YOUR OBJECTIVE: Return exactly the lines below, starting with the one that has "- Modal functionality" and going on through the one that has "- Lazy loading for images".

(Stored data)
BEGIN

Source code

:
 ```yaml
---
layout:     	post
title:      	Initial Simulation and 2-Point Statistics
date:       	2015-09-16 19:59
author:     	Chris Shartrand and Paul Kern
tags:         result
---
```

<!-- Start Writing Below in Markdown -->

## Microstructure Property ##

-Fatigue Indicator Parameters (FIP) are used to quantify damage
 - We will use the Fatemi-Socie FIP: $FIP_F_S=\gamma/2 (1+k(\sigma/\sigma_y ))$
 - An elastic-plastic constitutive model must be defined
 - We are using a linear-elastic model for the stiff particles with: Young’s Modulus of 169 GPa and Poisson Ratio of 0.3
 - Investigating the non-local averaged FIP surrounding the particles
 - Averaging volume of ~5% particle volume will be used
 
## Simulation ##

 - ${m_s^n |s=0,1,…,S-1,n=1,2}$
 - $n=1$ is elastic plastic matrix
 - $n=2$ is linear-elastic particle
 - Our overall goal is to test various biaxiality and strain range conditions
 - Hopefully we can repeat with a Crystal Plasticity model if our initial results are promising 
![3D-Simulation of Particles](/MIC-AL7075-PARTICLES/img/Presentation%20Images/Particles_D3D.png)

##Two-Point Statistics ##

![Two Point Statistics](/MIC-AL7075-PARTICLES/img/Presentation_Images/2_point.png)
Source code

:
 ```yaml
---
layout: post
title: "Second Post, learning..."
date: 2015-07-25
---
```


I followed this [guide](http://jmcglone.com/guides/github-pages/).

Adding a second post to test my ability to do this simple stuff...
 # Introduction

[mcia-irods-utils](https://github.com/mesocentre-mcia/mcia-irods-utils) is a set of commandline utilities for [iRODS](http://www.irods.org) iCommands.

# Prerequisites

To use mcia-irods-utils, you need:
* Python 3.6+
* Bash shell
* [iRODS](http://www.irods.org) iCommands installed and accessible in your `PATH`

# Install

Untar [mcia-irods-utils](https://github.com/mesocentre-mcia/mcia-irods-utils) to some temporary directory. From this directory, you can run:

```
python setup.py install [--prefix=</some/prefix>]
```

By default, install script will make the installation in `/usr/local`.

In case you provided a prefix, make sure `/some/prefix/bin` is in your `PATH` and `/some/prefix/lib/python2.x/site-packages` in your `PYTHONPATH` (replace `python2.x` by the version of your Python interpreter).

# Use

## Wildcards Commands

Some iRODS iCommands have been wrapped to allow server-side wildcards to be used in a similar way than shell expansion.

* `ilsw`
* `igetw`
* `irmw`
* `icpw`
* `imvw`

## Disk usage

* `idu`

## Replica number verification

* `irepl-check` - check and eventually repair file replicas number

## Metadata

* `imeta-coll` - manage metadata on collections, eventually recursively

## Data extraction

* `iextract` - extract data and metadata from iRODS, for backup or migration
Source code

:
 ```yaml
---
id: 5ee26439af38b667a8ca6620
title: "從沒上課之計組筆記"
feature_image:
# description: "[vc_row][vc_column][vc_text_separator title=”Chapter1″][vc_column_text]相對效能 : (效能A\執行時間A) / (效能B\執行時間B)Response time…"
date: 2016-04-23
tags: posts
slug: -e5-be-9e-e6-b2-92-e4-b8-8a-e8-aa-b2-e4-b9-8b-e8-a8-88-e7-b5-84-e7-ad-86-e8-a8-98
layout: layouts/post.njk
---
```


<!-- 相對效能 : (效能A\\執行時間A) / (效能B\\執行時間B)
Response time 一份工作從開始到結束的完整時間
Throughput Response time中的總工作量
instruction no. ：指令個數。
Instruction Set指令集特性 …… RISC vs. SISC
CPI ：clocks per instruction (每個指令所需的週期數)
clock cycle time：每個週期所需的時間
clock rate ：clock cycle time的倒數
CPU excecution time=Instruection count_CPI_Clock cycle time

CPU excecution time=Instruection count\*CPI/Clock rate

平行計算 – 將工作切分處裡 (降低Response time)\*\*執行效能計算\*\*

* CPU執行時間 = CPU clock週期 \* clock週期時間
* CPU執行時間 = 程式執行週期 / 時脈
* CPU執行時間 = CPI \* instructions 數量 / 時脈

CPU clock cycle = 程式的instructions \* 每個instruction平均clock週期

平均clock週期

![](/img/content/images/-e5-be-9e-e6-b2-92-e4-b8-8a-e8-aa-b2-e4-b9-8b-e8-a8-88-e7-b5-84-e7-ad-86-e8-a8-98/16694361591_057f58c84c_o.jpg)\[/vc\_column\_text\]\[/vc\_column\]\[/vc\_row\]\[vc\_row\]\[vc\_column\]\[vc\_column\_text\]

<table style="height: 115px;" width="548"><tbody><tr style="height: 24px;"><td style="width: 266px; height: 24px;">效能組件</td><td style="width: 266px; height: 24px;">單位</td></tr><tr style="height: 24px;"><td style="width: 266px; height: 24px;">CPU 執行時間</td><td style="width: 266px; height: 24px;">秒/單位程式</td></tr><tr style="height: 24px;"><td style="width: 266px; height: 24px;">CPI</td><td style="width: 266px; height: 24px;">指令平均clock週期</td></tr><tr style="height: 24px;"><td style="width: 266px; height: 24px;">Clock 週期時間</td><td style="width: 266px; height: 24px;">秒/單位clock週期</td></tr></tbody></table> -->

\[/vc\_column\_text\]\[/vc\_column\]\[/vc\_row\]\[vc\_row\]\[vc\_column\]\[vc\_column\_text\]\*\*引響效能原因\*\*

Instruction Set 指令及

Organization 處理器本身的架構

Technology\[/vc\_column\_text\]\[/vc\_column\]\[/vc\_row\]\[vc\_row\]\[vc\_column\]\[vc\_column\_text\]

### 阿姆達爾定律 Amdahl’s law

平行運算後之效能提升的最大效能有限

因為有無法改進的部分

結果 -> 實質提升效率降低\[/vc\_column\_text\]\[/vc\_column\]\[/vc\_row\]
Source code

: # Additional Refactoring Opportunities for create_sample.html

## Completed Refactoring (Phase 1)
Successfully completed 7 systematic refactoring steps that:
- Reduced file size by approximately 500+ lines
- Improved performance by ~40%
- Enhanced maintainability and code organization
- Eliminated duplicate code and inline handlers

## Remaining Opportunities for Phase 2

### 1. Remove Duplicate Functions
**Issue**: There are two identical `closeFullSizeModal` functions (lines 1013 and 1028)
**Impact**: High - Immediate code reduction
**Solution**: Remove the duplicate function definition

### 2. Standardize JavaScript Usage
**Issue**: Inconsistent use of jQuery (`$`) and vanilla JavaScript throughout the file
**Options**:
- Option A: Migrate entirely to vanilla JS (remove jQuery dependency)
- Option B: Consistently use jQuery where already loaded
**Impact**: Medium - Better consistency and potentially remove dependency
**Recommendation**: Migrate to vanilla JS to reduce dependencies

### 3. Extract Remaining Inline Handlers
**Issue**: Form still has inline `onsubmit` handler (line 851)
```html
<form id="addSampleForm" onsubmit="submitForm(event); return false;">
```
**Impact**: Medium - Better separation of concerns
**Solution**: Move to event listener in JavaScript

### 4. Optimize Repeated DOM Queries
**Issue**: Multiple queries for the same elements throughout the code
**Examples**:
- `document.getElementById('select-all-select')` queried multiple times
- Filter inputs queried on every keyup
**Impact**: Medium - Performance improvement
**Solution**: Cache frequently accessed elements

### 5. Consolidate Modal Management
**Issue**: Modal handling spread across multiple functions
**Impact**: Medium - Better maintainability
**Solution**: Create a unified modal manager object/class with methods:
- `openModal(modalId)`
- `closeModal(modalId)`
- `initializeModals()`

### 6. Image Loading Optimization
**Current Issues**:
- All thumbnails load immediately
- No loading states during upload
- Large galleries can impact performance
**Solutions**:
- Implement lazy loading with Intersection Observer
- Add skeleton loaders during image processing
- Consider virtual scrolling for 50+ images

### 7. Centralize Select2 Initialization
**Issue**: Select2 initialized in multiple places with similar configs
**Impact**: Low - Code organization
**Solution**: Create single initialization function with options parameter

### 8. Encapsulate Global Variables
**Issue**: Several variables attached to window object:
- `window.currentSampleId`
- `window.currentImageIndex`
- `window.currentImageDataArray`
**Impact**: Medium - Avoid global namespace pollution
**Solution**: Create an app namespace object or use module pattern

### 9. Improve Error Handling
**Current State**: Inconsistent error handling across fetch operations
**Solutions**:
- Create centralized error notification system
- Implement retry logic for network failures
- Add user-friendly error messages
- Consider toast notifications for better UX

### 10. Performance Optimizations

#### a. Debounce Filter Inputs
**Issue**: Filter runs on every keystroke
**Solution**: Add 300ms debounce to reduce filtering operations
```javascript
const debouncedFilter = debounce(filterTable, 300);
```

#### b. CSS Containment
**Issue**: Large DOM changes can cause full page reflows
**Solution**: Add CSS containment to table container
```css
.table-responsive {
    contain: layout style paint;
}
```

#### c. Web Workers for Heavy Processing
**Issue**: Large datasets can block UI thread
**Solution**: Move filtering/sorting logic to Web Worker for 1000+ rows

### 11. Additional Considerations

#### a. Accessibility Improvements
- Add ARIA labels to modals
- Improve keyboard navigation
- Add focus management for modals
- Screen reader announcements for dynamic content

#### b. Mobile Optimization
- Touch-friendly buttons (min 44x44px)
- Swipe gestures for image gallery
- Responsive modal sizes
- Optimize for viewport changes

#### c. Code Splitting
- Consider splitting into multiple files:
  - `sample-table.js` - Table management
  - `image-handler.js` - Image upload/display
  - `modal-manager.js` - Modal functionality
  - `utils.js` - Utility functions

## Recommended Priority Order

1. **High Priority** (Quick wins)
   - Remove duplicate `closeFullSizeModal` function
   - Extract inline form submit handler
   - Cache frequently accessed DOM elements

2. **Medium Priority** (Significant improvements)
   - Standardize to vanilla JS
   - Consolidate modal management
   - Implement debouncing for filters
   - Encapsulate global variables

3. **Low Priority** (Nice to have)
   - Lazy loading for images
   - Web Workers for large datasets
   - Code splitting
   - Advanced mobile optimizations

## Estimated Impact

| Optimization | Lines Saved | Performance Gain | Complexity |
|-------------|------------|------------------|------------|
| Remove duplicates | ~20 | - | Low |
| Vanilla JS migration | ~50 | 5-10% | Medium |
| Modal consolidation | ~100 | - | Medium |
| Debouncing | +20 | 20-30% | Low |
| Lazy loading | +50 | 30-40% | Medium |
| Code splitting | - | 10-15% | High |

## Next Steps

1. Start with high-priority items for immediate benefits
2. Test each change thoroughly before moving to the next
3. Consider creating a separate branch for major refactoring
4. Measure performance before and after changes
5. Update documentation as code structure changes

END

OUTPUT FOR THIS EXERCISE:
  - `modal-manager.js` - Modal functionality
  - `utils.js` - Utility functions

## Recommended Priority Order

1. **High Priority** (Quick wins)
   - Remove duplicate `closeFullSizeModal` function
   - Extract inline form submit handler
   - Cache frequently accessed DOM elements

2. **Medium Priority** (Significant improvements)
   - Standardize to vanilla JS
   - Consolidate modal management
   - Implement debouncing for filters
   - Encapsulate global variables

3. **Low Priority** (Nice to have)
   - Lazy loading for images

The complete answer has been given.